S333, combining the Queue module of Python and the multithread Thread module to perform multithread synchronous coordinate data conversion.

Specifically, the hundred-degree metric coordinate is converted into a hundred-degree longitude and latitude coordinate system through the navigation map API, and then is converted into a Mars coordinate system through a conversion formula, and then is converted into a national 2000 coordinate system.

And a Queue module and a multithread Thread module of Python are introduced to realize the conversion of a coordinate system by multithread synchronization.

The multithreading Thread module is used for fully improving the CPU utilization rate of the system and putting the subtasks with longer time consumption into the background operation.

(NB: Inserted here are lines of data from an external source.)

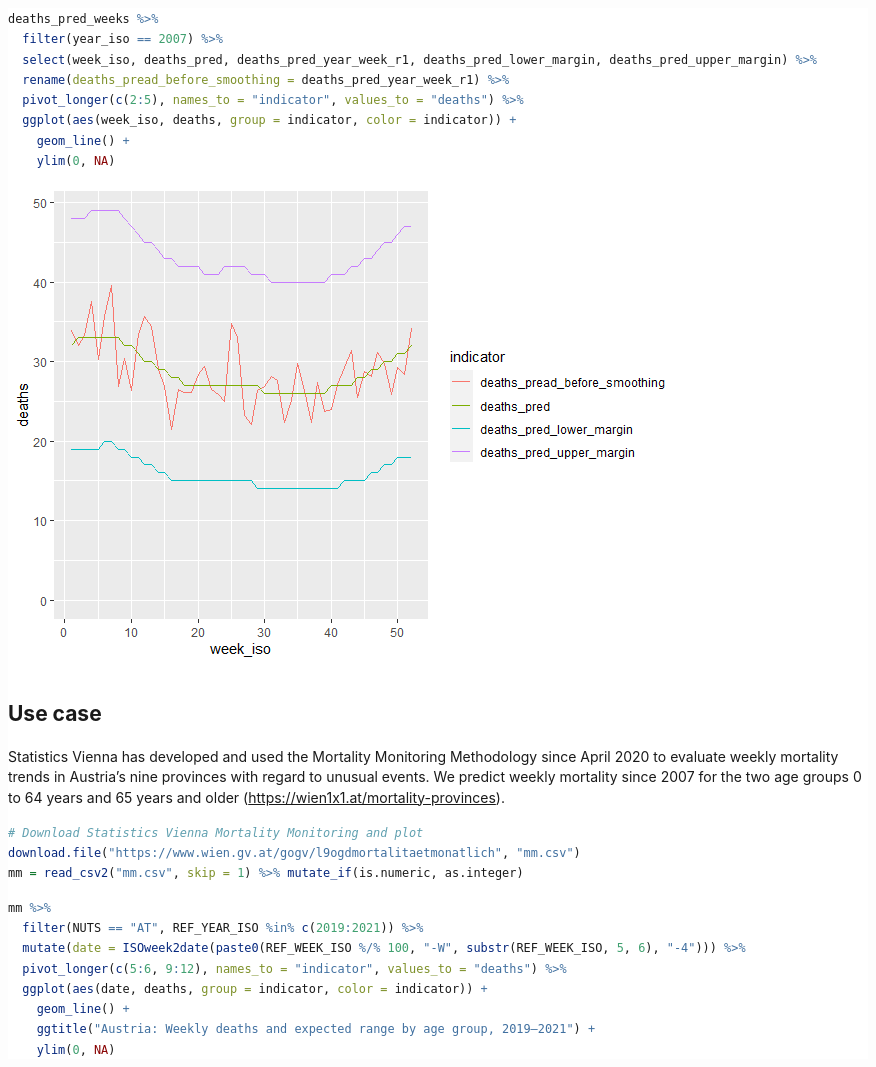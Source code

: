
 ```r
deaths_pred_weeks %>% 
  filter(year_iso == 2007) %>% 
  select(week_iso, deaths_pred, deaths_pred_year_week_r1, deaths_pred_lower_margin, deaths_pred_upper_margin) %>% 
  rename(deaths_pread_before_smoothing = deaths_pred_year_week_r1) %>% 
  pivot_longer(c(2:5), names_to = "indicator", values_to = "deaths") %>% 
  ggplot(aes(week_iso, deaths, group = indicator, color = indicator)) +
    geom_line() +
    ylim(0, NA)
```

![](doku_files/figure-html/unnamed-chunk-19-1.png)

## Use case
Statistics Vienna has developed and used the Mortality Monitoring Methodology since April 2020 to evaluate weekly mortality trends in Austria’s nine provinces with regard to unusual events. We predict weekly mortality since 2007 for the two age groups 0 to 64 years and 65 years and older (https://wien1x1.at/mortality-provinces).


```r
# Download Statistics Vienna Mortality Monitoring and plot
download.file("https://www.wien.gv.at/gogv/l9ogdmortalitaetmonatlich", "mm.csv")
mm = read_csv2("mm.csv", skip = 1) %>% mutate_if(is.numeric, as.integer)
```


```r
mm %>% 
  filter(NUTS == "AT", REF_YEAR_ISO %in% c(2019:2021)) %>% 
  mutate(date = ISOweek2date(paste0(REF_WEEK_ISO %/% 100, "-W", substr(REF_WEEK_ISO, 5, 6), "-4"))) %>% 
  pivot_longer(c(5:6, 9:12), names_to = "indicator", values_to = "deaths") %>% 
  ggplot(aes(date, deaths, group = indicator, color = indicator)) +
    geom_line() +
    ggtitle("Austria: Weekly deaths and expected range by age group, 2019–2021") +
    ylim(0, NA)
```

The Queue module is suitable for a first-in first-out FIFO Queue of multithreading programming.

Specifically, a queue for storing conversion contents is created, and then a plurality of coordinate conversion tasks are processed in parallel by using multithreading; the Queue module and the multithread Thread module are combined to be used, so that a plurality of coordinate conversion subtasks can be parallel, and the time for coordinate conversion of large data volume is shortened to a great extent.

Specifically, the bus coordinate information obtained by analyzing the hundred-degree web page is a hundred-degree ink-card-made coordinate system, and the coordinate system required by the smart city is a national 2000 coordinate system, so that the coordinate conversion is required. According to the invention, firstly, the hundred-degree metric coordinates are converted into a hundred-degree longitude and latitude coordinate system through a navigation map API, and then are converted into a Mars coordinate system through formula calculation and then into a national 2000 coordinate system.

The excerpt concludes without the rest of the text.